Risa yang daritadi menatap kami dengan kebingungan segera angkat bicara,
“Tunggu, kalian sedang membahas apa sebenarnya? Memangnya dulu Fauzi pernah menolak gadis itu? Hahaha, mana mungkin gadis secantik Helen akan menyukai Fauzi.”
Fauzi menatap Risa dengan datar, “Kau meremehkanku, ya? Meskipun aku seperti ini, dulu aku adalah orang yang populer saat SMP.”
“Hei, lihat. Helen mulai berjalan ke arah kita.”
Arya menunjuk ke arah Helen yang sedang berjalan ke arah kami. Dia melemparkan senyumannya yang manis ke arah kami semua. Dan tentu saja, aku dan Angga mulai terpana olehnya sedangkan Fauzi dan Risa menatapnya dengan risih.
“Kau Ardi, kan? Syukurlah kita ternyata satu kelas!”
“A, ah, iya. Apa ada yang bisa kubantu?”
“Maaf ini mendadak sekali, apa aku bisa meminta tolong padamu untuk mengantarkanku berkeliling sekolah ini? Aku belum mengetahui seluruh daerah yang berada disini.”
Aku segera berdiri lalu mendorong Arya dengan perlahan,
“Maaf, hari ini aku sedang sibuk. Sebagai gantinya, kau bisa meminta tolong kepada temanku yang satu ini. Namanya Arya dan dia adalah ketua kelas disini, dia juga orang yang baik dan dapat dipercaya.”
“Eh?! Sejak kapan aku menjadi ketua kelas disini?!”
Aku berbisik kepada Arya, “Dengar, ini mungkin kesempatan satu kali dalam hidupmu bisa berjalan bersama gadis cantik. Jangan sia-siakan hal ini, mengerti?”
Arya mengangguk lalu mengacungkan ibu jarinya ke arahku, “Mengerti. Baiklah, Helen. Apa kau mau berjalan mengelilingi sekolah denganku?”

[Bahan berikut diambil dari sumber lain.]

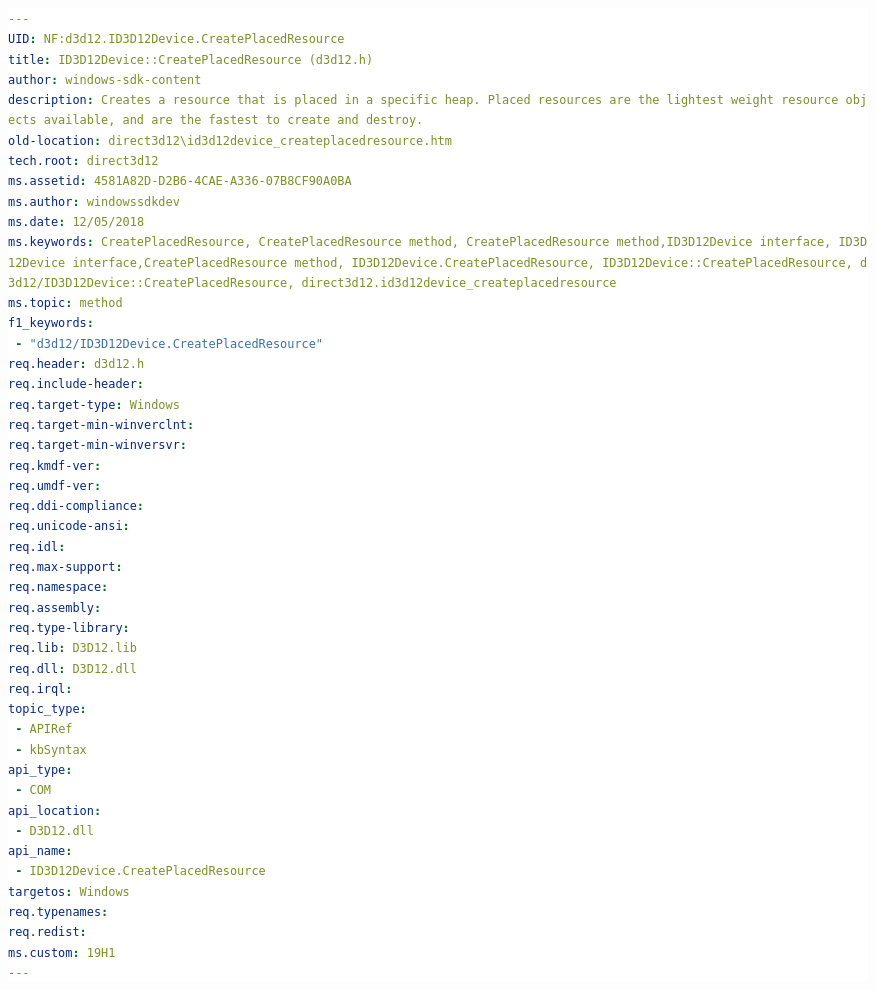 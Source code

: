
 ```yaml
---
UID: NF:d3d12.ID3D12Device.CreatePlacedResource
title: ID3D12Device::CreatePlacedResource (d3d12.h)
author: windows-sdk-content
description: Creates a resource that is placed in a specific heap. Placed resources are the lightest weight resource objects available, and are the fastest to create and destroy.
old-location: direct3d12\id3d12device_createplacedresource.htm
tech.root: direct3d12
ms.assetid: 4581A82D-D2B6-4CAE-A336-07B8CF90A0BA
ms.author: windowssdkdev
ms.date: 12/05/2018
ms.keywords: CreatePlacedResource, CreatePlacedResource method, CreatePlacedResource method,ID3D12Device interface, ID3D12Device interface,CreatePlacedResource method, ID3D12Device.CreatePlacedResource, ID3D12Device::CreatePlacedResource, d3d12/ID3D12Device::CreatePlacedResource, direct3d12.id3d12device_createplacedresource
ms.topic: method
f1_keywords: 
 - "d3d12/ID3D12Device.CreatePlacedResource"
req.header: d3d12.h
req.include-header: 
req.target-type: Windows
req.target-min-winverclnt: 
req.target-min-winversvr: 
req.kmdf-ver: 
req.umdf-ver: 
req.ddi-compliance: 
req.unicode-ansi: 
req.idl: 
req.max-support: 
req.namespace: 
req.assembly: 
req.type-library: 
req.lib: D3D12.lib
req.dll: D3D12.dll
req.irql: 
topic_type:
 - APIRef
 - kbSyntax
api_type:
 - COM
api_location:
 - D3D12.dll
api_name:
 - ID3D12Device.CreatePlacedResource
targetos: Windows
req.typenames: 
req.redist: 
ms.custom: 19H1
---
```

Helen melemparkan senyumnya kembali, “Tentu saja, aku sama sekali tidak keberatan, kok.”
Arya dan Helen berjalan keluar dari kelas disertai dengan tatapan penuh dengan rasa iri yang tertuju ke arah Angga. Diluar dugaanku, kupikir Helen akan menolaknya. Jika benar dia adalah gadis yang sama seperti apa yang dikatakan Fauzi, maka dia pasti akan menolaknya dengan cepat.

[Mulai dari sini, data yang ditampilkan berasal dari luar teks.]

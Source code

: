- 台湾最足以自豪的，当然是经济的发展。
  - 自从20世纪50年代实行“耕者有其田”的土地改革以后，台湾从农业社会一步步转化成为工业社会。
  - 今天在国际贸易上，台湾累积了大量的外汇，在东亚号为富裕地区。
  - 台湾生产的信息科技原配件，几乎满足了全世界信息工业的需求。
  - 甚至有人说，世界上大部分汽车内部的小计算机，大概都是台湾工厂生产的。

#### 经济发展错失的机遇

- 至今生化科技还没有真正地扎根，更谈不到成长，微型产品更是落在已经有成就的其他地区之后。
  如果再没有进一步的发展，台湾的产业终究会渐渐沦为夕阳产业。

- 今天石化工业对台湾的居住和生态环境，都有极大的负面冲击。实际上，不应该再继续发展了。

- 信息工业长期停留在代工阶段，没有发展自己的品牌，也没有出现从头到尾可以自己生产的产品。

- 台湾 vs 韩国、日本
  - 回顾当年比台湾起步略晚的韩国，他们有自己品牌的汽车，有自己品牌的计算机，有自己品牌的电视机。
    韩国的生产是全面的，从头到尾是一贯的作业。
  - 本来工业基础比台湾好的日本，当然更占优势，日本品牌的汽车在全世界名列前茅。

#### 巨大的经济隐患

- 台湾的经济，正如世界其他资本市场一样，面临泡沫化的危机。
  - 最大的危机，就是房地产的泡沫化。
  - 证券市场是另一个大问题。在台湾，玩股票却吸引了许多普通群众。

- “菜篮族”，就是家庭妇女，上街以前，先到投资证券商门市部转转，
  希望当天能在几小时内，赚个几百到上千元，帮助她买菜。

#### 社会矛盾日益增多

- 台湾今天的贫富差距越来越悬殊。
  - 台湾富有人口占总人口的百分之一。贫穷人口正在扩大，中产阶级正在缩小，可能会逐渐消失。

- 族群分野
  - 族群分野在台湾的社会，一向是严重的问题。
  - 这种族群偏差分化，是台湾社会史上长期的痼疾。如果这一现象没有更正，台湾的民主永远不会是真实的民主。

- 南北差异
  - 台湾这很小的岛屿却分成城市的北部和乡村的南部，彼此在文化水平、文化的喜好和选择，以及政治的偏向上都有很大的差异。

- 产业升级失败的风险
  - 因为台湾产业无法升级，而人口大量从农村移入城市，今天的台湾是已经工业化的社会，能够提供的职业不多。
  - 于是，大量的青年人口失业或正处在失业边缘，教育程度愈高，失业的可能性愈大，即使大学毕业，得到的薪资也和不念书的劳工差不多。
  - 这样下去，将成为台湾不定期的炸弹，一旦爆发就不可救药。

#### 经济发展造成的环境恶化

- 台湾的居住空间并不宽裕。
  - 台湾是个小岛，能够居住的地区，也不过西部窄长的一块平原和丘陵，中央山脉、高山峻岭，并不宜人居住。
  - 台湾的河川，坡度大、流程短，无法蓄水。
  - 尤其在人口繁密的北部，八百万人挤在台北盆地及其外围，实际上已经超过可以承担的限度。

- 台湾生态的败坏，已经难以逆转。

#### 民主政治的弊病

“Bagaimana, Fauzi?” aku melirik ke arah Fauzi yang sedang merinding ketakutan, “Tunggu, kenapa kau ketakutan seperti itu? Memangnya kau baru saja melihat hantu, ya?”
“Iya, aku melihat hantu dari masa laluku.” Jawabnya dengan setengah bercanda.
“Tapi, Ardi.” Risa mulai berkomentar, “Tumben kau menolak ajakan dari gadis cantik sepertinya?”
“Aku mengira jika aku menolaknya dan menyuruh Angga yang menggantikanku, kukira dia akan menolaknya dan ingin aku saja yang menemaninya. Tapi dugaanku salah, sifatnya sangat berlawanan dengan apa yang diceritakan oleh Fauzi. Yah, aku juga tidak ingin menjadi pusat perhatian juga, sih.”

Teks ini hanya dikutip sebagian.